How to Structure Your Website for AI Crawlers
AI crawlers read HTML, not JavaScript. They need static content, clean heading hierarchy, and machine-readable structure. How to build for AI.
AI crawlers (GPTBot, ClaudeBot, PerplexityBot, Google-Extended) read HTML source, not rendered JavaScript. Sites that rely on client-side rendering are invisible to AI search. Static HTML, clean heading hierarchy, answer capsules, and proper robots.txt are the foundations of an AI-visible website.
The fundamental problem: JavaScript rendering
Most AI crawlers do not execute JavaScript. They read raw HTML source code. This creates a massive visibility gap:
| Rendering approach | AI crawler visibility | Common platforms |
|---|---|---|
| Static HTML / SSG | Full visibility | Astro, Hugo, Eleventy, Jekyll |
| Server-side rendered (SSR) | Full visibility | Next.js (SSR mode), Nuxt, Astro |
| Static export from SSR | Full visibility | Next.js (static export), Gatsby |
| Client-side rendered (CSR) | Minimal to zero | React SPA, Vue SPA, Angular SPA |
| Heavy JS WordPress themes | Partial - depends on theme | WordPress with Elementor, Divi, WPBakery |
If your content only appears after JavaScript runs, AI crawlers cannot see it. This affects GPTBot (ChatGPT), ClaudeBot (Claude), PerplexityBot (Perplexity), and most other AI crawlers. You need Static Site Generation (SSG) or Server-Side Rendering (SSR) for AI visibility.
How to test what AI crawlers see
- View page source (not inspect element) - this is what crawlers read
- Disable JavaScript in your browser and reload - this is what crawlers see
- Use
curl https://yoursite.com/pagein terminal - this returns raw HTML - If your content disappears in any of these tests, AI crawlers cannot see it
Robots.txt configuration for AI crawlers
Your robots.txt controls which AI crawlers access your content. Many sites block them without realising it, through wildcard rules or security plugins.
Use a 3-category system: block training bots, allow search bots, and allow user-triggered bots. This protects your content from AI training while keeping full AI search visibility.
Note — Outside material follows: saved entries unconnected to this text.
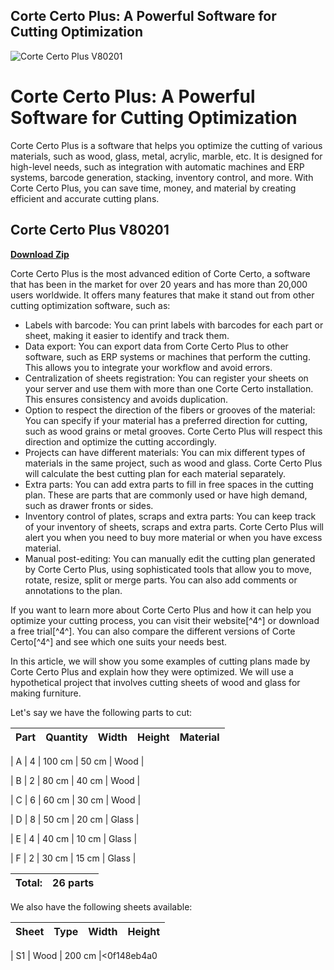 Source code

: ## Corte Certo Plus: A Powerful Software for Cutting Optimization

 
![Corte Certo Plus V80201](https://encrypted-tbn1.gstatic.com/images?q=tbn:ANd9GcSQRAlfRz74JgK0MQyr3qaki5iI0TS50uic6AvOG3I1u4ya9z9Ud6ofAKY)

 
# Corte Certo Plus: A Powerful Software for Cutting Optimization
 
Corte Certo Plus is a software that helps you optimize the cutting of various materials, such as wood, glass, metal, acrylic, marble, etc. It is designed for high-level needs, such as integration with automatic machines and ERP systems, barcode generation, stacking, inventory control, and more. With Corte Certo Plus, you can save time, money, and material by creating efficient and accurate cutting plans.
 
## Corte Certo Plus V80201


[**Download Zip**](https://www.google.com/url?q=https%3A%2F%2Ftlniurl.com%2F2tKl1E&sa=D&sntz=1&usg=AOvVaw1dl4sbR70F_VUhC4YlMsDj)

 
Corte Certo Plus is the most advanced edition of Corte Certo, a software that has been in the market for over 20 years and has more than 20,000 users worldwide. It offers many features that make it stand out from other cutting optimization software, such as:
 
- Labels with barcode: You can print labels with barcodes for each part or sheet, making it easier to identify and track them.
- Data export: You can export data from Corte Certo Plus to other software, such as ERP systems or machines that perform the cutting. This allows you to integrate your workflow and avoid errors.
- Centralization of sheets registration: You can register your sheets on your server and use them with more than one Corte Certo installation. This ensures consistency and avoids duplication.
- Option to respect the direction of the fibers or grooves of the material: You can specify if your material has a preferred direction for cutting, such as wood grains or metal grooves. Corte Certo Plus will respect this direction and optimize the cutting accordingly.
- Projects can have different materials: You can mix different types of materials in the same project, such as wood and glass. Corte Certo Plus will calculate the best cutting plan for each material separately.
- Extra parts: You can add extra parts to fill in free spaces in the cutting plan. These are parts that are commonly used or have high demand, such as drawer fronts or sides.
- Inventory control of plates, scraps and extra parts: You can keep track of your inventory of sheets, scraps and extra parts. Corte Certo Plus will alert you when you need to buy more material or when you have excess material.
- Manual post-editing: You can manually edit the cutting plan generated by Corte Certo Plus, using sophisticated tools that allow you to move, rotate, resize, split or merge parts. You can also add comments or annotations to the plan.

If you want to learn more about Corte Certo Plus and how it can help you optimize your cutting process, you can visit their website[^4^] or download a free trial[^4^]. You can also compare the different versions of Corte Certo[^4^] and see which one suits your needs best.

In this article, we will show you some examples of cutting plans made by Corte Certo Plus and explain how they were optimized. We will use a hypothetical project that involves cutting sheets of wood and glass for making furniture.
 
Let's say we have the following parts to cut:

| Part | Quantity | Width | Height | Material |
| --- | --- | --- | --- | --- |

| A | 4 | 100 cm | 50 cm | Wood |

| B | 2 | 80 cm | 40 cm | Wood |

| C | 6 | 60 cm | 30 cm | Wood |

| D | 8 | 50 cm | 20 cm | Glass |

| E | 4 | 40 cm | 10 cm | Glass |

| F | 2 | 30 cm | 15 cm | Glass |

| Total: | 26 parts |
| --- | --- |

We also have the following sheets available:

| Sheet | Type | Width | Height |
| --- | --- | --- | --- |

| S1 | Wood | 200 cm |<0f148eb4a0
# CATEGORY 1: BLOCK TRAINING CRAWLERS
# These collect data to train AI models - block if you want to protect content
User-agent: GPTBot
Disallow: /
User-agent: CCBot
Disallow: /
User-agent: Bytespider
Disallow: /
# CATEGORY 2: ALLOW SEARCH CRAWLERS
# These power real-time AI search results - blocking removes you from AI search
User-agent: OAI-SearchBot
Allow: /
User-agent: Claude-SearchBot
Allow: /
User-agent: PerplexityBot
Allow: /
User-agent: Google-Extended
Allow: /
User-agent: Amazonbot
Allow: /
# CATEGORY 3: ALLOW USER-TRIGGERED CRAWLERS
# These fetch pages when users share URLs or browse via AI
User-agent: ChatGPT-User
Allow: /
User-agent: Claude-User
Allow: /
User-agent: Perplexity-User
Allow: /
User-agent: ClaudeBot
Allow: /
User-agent: anthropic-ai
Allow: /
# Block sensitive directories from all bots
User-agent: *
Disallow: /admin/
Disallow: /api/
Disallow: /staging/ Common robots.txt mistakes
- Wildcard blocking:
User-agent: * / Disallow: /blocks everything including AI crawlers - Security plugin defaults: WordPress security plugins often block unknown user agents
- Blocking all AI crawlers: The old "allow all" or "block all" approach is outdated - use the 3-category system to block training while allowing search
- Forgetting search-specific bots: OAI-SearchBot and Claude-SearchBot are separate from GPTBot and ClaudeBot - blocking the training bot doesn't block the search bot, and vice versa
- Missing Brave indexing for Claude: Claude uses Brave Search - ensure your site is indexed in Brave, not just Google/Bing
See also: What should my robots.txt look like for AI search?
The answer capsule format
An answer capsule is a 40-60 word factual paragraph placed right after a heading. It gives a direct answer to the question the heading implies. AI platforms extract these as citation-ready content. Pages using this format see higher citation rates across ChatGPT, Gemini, and AI Overviews.
Answer capsule structure
- Placement: Immediately after the H2 or H3 heading
- Length: 40-60 words (concise enough for extraction)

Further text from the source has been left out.